L’influenceur compte plus de 160 millions d’abonnés sur TikTok et sa fortune est évaluée à environ 20 millions de dollars par Forbes, le positionnant comme une figure importante de l’économie des créateurs.
Depuis plusieurs jours, des publications virales évoquent une procédure de divorce le concernant, mettant en avant des tensions d’ordre financier et des prétentions d’un ancien partenaire sur une part substantielle de ses avoirs. Certaines spéculations ajoutent que cette personne viserait une part des revenus issus des contrats publicitaires et des collaborations internationales. Aucune source officielle ni déclaration judiciaire n’a, pour l’heure, confirmé ces allégations.
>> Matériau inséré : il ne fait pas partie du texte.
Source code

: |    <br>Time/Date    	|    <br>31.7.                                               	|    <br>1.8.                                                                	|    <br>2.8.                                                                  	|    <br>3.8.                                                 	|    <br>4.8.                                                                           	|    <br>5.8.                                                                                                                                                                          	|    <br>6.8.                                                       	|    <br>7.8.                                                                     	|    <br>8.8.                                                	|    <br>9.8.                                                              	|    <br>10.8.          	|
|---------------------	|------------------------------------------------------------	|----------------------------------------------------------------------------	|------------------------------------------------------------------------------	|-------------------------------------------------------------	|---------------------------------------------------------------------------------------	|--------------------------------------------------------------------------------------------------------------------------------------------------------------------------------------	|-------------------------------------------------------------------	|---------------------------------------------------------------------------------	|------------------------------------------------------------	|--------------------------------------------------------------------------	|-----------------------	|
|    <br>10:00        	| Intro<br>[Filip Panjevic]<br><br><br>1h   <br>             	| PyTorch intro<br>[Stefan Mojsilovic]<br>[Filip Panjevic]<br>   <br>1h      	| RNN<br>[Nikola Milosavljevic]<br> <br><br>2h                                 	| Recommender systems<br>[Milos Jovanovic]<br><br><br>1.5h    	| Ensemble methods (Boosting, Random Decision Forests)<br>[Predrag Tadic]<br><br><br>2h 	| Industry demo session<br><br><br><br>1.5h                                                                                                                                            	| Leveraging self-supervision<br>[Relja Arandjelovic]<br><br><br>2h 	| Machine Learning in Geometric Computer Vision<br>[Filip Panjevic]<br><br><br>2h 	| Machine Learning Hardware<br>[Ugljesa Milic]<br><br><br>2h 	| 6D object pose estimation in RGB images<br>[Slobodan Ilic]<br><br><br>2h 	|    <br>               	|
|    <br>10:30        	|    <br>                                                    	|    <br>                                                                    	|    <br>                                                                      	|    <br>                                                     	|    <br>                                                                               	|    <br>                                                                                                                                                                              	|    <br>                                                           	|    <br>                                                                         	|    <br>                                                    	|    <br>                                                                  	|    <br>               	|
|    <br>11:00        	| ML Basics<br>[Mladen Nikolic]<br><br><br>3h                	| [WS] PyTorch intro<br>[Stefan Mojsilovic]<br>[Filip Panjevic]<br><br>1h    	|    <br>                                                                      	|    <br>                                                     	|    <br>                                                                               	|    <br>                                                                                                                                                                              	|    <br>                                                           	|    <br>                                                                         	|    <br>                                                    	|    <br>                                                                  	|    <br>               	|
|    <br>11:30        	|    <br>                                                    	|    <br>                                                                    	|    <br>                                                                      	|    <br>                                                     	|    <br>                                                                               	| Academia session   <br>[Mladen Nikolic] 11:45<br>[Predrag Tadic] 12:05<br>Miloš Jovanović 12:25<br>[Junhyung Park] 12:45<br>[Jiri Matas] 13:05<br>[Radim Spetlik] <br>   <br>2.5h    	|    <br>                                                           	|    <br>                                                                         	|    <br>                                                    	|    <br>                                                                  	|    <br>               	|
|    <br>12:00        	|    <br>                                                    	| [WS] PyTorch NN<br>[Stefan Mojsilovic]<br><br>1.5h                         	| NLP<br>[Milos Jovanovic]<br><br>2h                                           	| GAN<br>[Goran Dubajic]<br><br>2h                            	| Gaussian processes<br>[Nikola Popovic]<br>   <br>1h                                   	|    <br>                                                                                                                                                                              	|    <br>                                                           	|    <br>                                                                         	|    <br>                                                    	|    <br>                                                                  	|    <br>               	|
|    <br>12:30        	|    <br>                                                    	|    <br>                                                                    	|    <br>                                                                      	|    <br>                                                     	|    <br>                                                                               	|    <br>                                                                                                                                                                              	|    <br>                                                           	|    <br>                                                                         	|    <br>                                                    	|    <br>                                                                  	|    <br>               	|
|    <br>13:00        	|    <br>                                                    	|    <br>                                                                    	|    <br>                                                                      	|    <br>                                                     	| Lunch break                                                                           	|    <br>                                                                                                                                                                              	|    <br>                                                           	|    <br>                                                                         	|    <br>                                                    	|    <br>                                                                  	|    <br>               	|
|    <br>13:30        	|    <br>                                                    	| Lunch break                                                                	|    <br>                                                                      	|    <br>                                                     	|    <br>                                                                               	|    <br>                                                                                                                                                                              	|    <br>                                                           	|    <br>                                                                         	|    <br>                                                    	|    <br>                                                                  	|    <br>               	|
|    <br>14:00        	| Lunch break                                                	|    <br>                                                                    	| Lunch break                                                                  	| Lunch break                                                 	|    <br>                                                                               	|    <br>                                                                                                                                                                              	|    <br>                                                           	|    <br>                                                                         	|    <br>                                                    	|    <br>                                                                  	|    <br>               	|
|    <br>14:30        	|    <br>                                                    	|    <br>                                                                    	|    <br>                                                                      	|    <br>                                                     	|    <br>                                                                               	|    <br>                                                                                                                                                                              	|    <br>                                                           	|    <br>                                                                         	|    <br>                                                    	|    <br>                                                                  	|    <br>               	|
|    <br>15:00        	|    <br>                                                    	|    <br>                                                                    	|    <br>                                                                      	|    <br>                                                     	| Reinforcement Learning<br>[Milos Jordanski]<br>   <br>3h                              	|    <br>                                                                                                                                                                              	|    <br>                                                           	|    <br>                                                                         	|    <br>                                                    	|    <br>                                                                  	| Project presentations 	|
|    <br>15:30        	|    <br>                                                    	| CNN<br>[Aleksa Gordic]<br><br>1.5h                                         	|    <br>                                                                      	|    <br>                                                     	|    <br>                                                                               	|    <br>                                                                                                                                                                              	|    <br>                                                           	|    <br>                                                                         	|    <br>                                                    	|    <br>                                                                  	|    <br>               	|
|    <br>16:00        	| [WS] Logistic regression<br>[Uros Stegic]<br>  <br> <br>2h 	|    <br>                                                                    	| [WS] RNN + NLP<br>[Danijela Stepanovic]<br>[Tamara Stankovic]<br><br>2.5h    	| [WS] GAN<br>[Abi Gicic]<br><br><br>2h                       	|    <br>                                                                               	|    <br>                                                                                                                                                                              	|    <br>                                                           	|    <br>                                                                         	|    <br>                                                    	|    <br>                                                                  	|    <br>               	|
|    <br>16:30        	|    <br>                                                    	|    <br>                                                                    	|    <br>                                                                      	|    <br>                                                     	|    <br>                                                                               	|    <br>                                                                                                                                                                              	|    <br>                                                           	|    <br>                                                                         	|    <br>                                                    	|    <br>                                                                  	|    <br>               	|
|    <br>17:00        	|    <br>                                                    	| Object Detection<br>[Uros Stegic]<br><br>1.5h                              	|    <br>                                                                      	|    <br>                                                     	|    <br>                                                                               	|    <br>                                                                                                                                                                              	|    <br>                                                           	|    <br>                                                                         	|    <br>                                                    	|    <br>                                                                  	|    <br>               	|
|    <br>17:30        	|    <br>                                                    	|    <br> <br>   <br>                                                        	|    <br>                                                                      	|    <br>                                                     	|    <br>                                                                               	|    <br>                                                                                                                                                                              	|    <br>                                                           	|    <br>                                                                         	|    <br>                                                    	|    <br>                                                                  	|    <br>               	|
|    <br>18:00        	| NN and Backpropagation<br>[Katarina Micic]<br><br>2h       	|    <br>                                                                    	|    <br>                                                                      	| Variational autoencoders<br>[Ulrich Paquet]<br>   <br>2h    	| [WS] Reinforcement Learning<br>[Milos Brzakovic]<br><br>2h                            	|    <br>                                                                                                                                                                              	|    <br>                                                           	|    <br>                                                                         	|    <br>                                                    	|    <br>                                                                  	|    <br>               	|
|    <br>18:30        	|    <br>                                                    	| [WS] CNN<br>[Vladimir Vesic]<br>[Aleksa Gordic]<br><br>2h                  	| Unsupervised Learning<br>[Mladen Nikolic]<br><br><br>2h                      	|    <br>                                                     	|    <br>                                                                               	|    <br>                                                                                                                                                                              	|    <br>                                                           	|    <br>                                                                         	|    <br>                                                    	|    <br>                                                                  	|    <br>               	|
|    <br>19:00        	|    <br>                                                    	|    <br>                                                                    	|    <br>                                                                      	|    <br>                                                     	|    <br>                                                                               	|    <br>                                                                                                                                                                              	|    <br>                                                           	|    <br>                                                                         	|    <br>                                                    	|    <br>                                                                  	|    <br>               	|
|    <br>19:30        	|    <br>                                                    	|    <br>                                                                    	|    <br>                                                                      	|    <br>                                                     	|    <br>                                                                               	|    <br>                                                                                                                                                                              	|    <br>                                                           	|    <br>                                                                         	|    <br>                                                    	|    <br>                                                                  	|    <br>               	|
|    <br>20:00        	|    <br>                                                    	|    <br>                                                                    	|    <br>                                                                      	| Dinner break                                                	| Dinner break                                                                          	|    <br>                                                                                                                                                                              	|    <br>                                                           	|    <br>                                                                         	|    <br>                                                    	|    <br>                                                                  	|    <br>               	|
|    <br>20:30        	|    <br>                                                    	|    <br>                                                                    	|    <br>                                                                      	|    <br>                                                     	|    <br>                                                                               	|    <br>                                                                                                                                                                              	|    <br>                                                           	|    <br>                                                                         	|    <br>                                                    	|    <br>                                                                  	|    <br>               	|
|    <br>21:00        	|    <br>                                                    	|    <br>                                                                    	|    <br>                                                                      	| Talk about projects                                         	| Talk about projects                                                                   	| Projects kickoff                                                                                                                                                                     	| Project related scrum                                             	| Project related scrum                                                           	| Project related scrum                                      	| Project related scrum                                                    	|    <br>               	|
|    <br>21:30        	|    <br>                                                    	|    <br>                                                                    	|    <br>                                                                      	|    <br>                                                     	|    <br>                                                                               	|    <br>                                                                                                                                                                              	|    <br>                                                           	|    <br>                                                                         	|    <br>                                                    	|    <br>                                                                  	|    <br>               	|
Questions sur la détention des actifs
Parallèlement, des allégations en ligne affirment que la majorité des actifs de Khaby Lame — biens immobiliers, revenus et investissements — seraient enregistrés au nom de son père plutôt qu’à son propre nom.
Si ces éléments étaient avérés, ils pourraient peser dans le cadre d’une éventuelle séparation, la distinction entre revenus personnels, droits à l’image et propriété effective pouvant modifier la répartition des biens.
Des internautes s’interrogent ainsi sur la coexistence d’une grande influence et d’une apparente absence de détention directe d’actifs majeurs.
Né au Sénégal et élevé en Italie, Khaby Lame a vu sa carrière décoller après avoir perdu son emploi en usine pendant la pandémie. Il s’est fait connaître par de courtes vidéos muettes et humoristiques, dans lesquelles il simplifie des « life hacks » jugés compliqués, un format qui a franchi les barrières linguistiques et conquis un public international.
Au-delà des revenus issus des réseaux sociaux, son activité a connu un développement majeur en janvier 2026 : sa société Step Distinctive Limited aurait été cédée pour 975 millions de dollars à la société hongkongaise Rich Sparkle. L’accord inclurait les droits d’exploitation de son image, de sa voix et de ses gestes, et ouvrirait la possibilité de créer un jumeau numérique alimenté par l’intelligence artificielle.
À ce jour, aucun élément officiel ne confirme ni le divorce ni les revendications financières qui circulent sur les plateformes ; l’affaire reste au stade de rumeurs amplifiées par la viralité des réseaux.